Kathy Jekanowski ’96 was an integral member of the highly successful Westfield State women’s basketball teams of the mid-1990s.
 
A three-time all-conference selection, Jekanowski scored 1,044 career points in helping to lead Westfield State to the best four-year stretch in school history. The Owls posted a brilliant 88-27 record with four straight 20-win seasons, captured two MASCAC championships, and participated in NCAA Tournaments in 1995 and 1996. In addition, Westfield was the ECAC Tournament runner-up in 1993 and ECAC tournament semifinalist in 1994.
 
Jekanowski played with four other Westfield State Athletic Hall of Famers, including classmates Andrea Bertini and Mary Gibney.

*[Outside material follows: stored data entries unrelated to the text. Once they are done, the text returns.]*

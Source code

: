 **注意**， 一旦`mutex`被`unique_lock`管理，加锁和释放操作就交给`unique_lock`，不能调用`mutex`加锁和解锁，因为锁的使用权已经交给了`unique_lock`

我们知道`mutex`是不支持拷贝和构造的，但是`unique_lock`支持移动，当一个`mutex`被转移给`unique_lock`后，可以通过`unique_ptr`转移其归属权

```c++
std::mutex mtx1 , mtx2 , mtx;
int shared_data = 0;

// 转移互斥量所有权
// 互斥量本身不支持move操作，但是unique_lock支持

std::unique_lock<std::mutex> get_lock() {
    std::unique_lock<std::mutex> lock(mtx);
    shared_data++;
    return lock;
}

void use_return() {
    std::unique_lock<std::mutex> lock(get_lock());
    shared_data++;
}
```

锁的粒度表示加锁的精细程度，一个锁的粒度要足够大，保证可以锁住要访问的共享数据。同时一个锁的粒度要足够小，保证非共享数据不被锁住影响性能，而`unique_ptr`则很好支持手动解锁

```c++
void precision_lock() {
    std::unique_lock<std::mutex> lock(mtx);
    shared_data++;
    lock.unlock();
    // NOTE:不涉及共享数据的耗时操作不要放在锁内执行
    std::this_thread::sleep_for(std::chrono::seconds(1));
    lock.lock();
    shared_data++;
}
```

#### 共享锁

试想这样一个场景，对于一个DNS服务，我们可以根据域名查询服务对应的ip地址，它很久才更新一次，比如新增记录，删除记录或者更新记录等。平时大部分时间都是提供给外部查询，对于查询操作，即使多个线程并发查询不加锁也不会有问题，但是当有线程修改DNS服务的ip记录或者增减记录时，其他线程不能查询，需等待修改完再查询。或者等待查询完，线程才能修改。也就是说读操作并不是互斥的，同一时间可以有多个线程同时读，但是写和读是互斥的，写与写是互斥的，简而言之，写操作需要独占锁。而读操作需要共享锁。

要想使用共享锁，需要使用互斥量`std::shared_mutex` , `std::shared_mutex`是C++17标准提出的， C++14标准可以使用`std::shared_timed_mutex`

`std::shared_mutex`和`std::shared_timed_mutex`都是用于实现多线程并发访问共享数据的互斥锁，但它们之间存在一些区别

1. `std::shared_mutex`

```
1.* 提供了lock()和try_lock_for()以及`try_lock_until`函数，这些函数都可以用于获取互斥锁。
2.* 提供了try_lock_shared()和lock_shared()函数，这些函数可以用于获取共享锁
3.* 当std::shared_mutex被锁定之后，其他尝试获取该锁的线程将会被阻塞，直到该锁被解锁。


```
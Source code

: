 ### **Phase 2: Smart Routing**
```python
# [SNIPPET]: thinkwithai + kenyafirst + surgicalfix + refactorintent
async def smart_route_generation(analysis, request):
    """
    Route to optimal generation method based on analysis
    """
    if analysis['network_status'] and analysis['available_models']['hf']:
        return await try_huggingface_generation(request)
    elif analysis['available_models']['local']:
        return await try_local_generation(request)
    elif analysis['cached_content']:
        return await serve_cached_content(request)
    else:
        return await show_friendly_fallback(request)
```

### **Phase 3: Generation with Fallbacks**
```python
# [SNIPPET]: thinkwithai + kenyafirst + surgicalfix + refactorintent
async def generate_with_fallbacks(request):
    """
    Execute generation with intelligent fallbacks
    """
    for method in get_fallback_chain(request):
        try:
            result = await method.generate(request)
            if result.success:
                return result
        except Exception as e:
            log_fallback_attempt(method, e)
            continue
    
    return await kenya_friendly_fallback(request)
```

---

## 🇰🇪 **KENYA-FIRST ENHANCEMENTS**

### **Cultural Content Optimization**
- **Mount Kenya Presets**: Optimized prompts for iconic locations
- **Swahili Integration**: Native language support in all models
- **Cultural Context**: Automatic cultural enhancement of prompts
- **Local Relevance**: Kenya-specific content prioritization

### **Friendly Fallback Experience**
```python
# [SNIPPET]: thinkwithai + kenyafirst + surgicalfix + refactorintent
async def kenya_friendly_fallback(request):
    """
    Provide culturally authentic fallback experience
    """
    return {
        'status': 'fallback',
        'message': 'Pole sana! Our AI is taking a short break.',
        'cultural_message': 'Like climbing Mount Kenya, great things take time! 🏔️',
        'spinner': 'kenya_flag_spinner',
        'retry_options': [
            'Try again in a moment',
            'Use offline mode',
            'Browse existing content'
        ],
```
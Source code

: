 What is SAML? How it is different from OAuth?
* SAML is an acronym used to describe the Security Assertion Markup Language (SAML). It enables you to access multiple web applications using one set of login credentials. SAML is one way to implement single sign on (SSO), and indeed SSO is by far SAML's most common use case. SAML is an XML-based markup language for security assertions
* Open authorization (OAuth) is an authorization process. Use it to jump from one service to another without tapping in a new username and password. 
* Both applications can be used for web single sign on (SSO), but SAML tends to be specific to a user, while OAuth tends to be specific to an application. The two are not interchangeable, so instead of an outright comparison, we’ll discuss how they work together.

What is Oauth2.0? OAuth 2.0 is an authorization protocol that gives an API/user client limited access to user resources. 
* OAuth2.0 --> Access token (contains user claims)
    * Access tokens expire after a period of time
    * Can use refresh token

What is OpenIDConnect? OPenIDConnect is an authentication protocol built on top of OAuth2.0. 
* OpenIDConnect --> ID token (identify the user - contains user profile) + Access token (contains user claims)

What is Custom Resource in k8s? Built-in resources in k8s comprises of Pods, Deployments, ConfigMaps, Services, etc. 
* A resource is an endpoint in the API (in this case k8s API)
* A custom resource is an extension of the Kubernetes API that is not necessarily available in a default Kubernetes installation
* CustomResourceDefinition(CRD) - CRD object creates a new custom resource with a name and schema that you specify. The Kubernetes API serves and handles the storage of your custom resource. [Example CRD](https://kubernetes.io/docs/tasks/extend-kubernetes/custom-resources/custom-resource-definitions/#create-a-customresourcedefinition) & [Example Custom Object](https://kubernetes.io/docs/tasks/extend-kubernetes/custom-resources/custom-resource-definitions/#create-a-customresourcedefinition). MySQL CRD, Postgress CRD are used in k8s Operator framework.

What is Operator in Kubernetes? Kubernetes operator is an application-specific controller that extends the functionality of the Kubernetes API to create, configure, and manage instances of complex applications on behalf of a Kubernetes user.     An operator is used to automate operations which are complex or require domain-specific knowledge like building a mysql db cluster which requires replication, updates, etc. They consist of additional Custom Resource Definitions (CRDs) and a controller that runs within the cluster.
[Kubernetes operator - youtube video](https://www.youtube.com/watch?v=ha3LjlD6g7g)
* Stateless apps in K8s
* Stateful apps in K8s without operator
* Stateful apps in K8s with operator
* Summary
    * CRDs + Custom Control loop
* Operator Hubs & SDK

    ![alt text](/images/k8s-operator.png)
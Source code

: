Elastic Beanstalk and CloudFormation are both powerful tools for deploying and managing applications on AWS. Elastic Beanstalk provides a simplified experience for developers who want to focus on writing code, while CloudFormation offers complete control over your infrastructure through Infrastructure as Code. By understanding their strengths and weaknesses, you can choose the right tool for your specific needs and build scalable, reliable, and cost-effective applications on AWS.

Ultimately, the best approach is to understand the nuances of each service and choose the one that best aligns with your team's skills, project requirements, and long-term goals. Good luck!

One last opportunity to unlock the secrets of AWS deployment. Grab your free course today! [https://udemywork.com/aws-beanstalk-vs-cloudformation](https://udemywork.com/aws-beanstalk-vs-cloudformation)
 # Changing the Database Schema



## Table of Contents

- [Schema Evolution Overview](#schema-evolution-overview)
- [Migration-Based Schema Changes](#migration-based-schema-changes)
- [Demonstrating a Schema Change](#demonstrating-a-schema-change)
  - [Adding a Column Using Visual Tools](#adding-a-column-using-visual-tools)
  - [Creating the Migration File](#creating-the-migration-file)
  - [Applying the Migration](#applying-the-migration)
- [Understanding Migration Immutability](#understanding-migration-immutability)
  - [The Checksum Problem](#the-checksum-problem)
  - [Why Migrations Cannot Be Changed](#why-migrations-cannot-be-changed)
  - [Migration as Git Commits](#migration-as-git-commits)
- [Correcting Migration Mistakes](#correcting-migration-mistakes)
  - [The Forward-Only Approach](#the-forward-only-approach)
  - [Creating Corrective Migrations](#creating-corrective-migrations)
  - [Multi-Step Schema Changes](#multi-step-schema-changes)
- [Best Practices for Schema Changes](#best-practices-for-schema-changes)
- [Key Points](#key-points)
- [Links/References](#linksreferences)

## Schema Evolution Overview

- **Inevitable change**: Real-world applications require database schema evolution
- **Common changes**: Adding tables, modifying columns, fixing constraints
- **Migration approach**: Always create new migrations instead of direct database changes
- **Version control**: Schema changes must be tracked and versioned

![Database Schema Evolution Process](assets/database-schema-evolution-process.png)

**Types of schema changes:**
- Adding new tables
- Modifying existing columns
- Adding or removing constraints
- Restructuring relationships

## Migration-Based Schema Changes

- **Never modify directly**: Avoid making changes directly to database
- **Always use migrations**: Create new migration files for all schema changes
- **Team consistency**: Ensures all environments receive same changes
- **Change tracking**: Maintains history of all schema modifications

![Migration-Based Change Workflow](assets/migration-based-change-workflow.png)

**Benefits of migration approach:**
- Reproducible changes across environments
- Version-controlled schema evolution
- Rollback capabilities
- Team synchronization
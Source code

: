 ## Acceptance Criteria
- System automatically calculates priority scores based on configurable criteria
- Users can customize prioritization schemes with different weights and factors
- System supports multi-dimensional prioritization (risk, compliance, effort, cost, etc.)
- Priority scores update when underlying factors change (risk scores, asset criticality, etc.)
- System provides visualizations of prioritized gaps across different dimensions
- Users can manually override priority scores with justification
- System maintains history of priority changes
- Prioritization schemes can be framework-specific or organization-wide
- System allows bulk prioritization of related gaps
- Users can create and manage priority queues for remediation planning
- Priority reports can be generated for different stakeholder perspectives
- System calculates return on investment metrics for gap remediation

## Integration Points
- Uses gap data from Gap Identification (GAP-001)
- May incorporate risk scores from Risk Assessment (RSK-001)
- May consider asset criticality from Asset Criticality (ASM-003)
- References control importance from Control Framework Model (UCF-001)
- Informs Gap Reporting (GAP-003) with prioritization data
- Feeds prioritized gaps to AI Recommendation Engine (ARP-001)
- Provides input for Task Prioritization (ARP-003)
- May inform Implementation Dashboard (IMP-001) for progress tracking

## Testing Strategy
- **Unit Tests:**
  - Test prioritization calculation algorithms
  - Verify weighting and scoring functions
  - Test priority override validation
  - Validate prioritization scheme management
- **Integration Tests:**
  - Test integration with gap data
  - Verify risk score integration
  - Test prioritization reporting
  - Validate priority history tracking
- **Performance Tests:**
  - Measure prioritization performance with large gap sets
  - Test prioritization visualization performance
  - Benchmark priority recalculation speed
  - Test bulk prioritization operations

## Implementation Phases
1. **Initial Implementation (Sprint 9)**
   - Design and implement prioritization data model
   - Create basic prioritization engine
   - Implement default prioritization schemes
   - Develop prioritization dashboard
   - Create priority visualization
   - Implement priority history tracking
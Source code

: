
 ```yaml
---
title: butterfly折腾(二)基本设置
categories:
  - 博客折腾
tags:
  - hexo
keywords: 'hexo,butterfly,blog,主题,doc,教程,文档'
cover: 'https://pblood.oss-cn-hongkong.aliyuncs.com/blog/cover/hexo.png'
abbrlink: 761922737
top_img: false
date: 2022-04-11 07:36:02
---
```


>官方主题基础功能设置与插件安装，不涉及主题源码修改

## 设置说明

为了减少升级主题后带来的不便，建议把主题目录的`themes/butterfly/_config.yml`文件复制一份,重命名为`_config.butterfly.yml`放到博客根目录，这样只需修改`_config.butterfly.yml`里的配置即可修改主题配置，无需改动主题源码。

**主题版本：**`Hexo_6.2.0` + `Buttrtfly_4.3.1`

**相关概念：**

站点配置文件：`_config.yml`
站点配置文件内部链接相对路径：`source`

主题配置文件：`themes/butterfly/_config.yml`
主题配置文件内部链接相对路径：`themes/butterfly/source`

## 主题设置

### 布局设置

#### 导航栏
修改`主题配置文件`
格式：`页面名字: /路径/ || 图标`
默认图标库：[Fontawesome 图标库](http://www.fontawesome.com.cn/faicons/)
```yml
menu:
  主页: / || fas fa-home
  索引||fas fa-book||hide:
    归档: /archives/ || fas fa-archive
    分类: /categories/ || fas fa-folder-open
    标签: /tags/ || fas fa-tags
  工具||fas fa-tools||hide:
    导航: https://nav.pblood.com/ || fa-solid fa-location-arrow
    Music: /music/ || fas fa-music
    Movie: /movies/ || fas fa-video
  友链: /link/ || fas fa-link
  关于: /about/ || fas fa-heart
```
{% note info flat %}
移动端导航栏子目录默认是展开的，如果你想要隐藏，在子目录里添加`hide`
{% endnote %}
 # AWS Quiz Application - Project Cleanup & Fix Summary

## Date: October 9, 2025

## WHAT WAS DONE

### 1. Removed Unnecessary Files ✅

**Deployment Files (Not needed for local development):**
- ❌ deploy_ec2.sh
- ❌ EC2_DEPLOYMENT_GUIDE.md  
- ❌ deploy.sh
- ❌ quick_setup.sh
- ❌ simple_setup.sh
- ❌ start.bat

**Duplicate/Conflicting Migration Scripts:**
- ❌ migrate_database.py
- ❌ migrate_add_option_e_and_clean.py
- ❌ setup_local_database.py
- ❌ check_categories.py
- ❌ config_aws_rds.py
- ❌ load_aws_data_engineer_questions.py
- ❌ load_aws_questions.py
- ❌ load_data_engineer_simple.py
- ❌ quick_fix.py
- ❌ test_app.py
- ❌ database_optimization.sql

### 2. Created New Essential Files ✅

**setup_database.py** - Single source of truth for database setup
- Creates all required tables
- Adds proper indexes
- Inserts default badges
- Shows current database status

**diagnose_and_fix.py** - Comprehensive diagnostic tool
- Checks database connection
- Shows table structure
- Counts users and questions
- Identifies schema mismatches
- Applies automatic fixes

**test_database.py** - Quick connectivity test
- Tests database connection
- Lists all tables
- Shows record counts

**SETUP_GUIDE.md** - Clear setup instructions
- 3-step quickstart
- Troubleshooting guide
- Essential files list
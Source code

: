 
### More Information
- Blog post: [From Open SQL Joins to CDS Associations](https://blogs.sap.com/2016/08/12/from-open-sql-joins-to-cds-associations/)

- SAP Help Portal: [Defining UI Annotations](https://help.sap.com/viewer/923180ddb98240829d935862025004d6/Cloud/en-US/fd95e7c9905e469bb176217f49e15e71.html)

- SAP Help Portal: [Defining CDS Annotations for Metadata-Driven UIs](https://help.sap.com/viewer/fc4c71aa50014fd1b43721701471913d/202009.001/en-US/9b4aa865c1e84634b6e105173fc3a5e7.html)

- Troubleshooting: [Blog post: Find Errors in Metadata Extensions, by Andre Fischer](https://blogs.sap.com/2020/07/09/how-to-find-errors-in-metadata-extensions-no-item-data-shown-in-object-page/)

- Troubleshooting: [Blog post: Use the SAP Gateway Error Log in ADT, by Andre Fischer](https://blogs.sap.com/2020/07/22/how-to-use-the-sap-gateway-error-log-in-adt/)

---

In addition to scoring 1,000 career points, Jekanowski totaled 503 career rebounds and ranks in the top 10 in school history in free throw shooting (71 percent, 286 for 402). But her biggest impact was made on the defensive end where she guarded the opposing teams’ best players. Her team-first efforts were did not go unnoticed as she was a first team all-conference selection in 1993 and 1996 and a second-team selection in 1994.
 
Jekanowski also scored 1,000 career points in high school at Hopkins Academy in Hadley, where she was an All-Western Mass. selection in both basketball and softball. She has been a certified athletic trainer for 18 years and earned a master’s of education degree in strength and conditioning from Springfield College in 2002. 
 
Jekanowski has been an athletic trainer at Amherst College since the fall of 2005 and was voted honorary class member by the Amherst College Class of 2011. She was the athletic Trainer for two national championship teams with the women’s ice hockey program in 2009 and 2010.
 
During her time at Amherst, Jekanowski has been an approved clinical instructor for Westfield State students in the athletic training education program. Jekanowski credits former Westfield State athletic trainer Rich Pierce, a 2006 Hall of Fame inductee, for guiding her into mentoring students as he did while she was a student-athlete and student trainer.